* [PROBLEM REQUIREMENTS] Which lines of the records hold the string "paragraph"? Report only how many of them there are.

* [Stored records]
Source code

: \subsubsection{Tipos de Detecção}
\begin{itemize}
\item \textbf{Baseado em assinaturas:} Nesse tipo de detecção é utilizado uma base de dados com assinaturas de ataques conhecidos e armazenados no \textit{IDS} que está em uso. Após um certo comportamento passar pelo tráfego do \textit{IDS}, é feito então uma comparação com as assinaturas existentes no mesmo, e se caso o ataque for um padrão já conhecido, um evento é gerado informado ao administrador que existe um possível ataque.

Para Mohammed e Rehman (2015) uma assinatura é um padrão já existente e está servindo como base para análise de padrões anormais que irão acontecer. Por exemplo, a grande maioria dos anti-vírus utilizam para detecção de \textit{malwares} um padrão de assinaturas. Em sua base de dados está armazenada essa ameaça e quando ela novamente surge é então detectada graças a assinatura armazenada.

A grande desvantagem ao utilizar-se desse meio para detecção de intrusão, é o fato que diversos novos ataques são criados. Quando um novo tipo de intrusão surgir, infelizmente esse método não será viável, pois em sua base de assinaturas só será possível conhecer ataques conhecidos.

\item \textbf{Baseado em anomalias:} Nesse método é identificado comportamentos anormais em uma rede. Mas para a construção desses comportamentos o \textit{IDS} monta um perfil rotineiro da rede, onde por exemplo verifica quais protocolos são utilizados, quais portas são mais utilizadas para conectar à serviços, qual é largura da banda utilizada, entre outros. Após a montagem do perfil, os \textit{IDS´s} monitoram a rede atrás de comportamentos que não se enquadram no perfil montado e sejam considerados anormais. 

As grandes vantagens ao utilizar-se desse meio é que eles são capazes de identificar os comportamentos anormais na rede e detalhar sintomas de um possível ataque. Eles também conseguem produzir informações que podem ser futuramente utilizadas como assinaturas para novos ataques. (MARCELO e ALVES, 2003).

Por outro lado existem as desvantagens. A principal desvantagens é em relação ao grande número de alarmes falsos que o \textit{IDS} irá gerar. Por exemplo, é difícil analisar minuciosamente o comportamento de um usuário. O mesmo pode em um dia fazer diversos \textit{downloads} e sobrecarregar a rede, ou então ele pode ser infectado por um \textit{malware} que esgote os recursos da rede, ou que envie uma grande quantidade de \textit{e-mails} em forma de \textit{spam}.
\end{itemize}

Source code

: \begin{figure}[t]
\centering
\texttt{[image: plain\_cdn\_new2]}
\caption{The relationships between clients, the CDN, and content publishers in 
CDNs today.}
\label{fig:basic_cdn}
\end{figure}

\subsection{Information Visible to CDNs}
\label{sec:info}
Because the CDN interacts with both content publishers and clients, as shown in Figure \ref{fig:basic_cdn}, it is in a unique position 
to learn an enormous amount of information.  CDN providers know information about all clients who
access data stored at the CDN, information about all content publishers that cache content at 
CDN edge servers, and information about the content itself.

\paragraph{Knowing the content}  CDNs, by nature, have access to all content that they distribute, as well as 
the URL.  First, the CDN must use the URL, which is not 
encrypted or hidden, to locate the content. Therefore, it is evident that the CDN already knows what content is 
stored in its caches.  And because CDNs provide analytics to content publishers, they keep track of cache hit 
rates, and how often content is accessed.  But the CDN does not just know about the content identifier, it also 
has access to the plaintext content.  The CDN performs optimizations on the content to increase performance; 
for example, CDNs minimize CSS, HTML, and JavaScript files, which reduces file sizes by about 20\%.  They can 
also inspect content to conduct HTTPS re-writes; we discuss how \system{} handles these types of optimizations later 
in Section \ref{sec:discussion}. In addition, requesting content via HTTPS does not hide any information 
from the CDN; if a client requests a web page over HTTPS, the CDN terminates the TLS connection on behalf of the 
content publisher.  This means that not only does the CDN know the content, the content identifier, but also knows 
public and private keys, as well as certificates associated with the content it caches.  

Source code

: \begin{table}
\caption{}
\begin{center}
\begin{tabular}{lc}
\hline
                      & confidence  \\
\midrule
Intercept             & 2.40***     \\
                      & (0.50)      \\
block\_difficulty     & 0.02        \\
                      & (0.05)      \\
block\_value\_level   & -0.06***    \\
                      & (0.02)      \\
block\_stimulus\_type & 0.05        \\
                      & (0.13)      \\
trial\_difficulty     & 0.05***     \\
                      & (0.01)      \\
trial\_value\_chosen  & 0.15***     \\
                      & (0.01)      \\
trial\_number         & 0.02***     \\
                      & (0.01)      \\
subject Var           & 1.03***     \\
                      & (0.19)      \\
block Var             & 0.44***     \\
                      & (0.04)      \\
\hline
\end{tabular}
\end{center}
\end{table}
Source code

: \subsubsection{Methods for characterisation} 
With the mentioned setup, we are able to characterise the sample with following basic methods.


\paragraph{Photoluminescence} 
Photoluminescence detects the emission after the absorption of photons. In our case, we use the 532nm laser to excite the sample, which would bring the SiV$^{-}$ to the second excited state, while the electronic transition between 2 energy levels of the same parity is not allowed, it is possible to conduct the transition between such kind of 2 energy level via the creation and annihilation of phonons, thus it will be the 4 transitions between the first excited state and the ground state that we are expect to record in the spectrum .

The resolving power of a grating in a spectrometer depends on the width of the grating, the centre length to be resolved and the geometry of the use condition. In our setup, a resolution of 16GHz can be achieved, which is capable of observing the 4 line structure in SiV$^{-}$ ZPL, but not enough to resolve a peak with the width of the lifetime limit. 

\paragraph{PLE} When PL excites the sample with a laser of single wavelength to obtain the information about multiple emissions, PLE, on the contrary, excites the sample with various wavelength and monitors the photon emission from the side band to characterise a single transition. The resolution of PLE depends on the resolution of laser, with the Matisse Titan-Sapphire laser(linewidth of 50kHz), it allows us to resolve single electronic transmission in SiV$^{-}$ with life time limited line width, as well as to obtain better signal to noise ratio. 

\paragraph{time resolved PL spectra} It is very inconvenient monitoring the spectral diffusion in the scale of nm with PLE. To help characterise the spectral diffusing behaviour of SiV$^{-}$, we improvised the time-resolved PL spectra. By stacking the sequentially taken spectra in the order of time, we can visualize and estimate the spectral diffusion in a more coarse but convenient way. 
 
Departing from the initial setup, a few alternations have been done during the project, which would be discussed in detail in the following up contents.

* [FINISHED EXERCISE] 4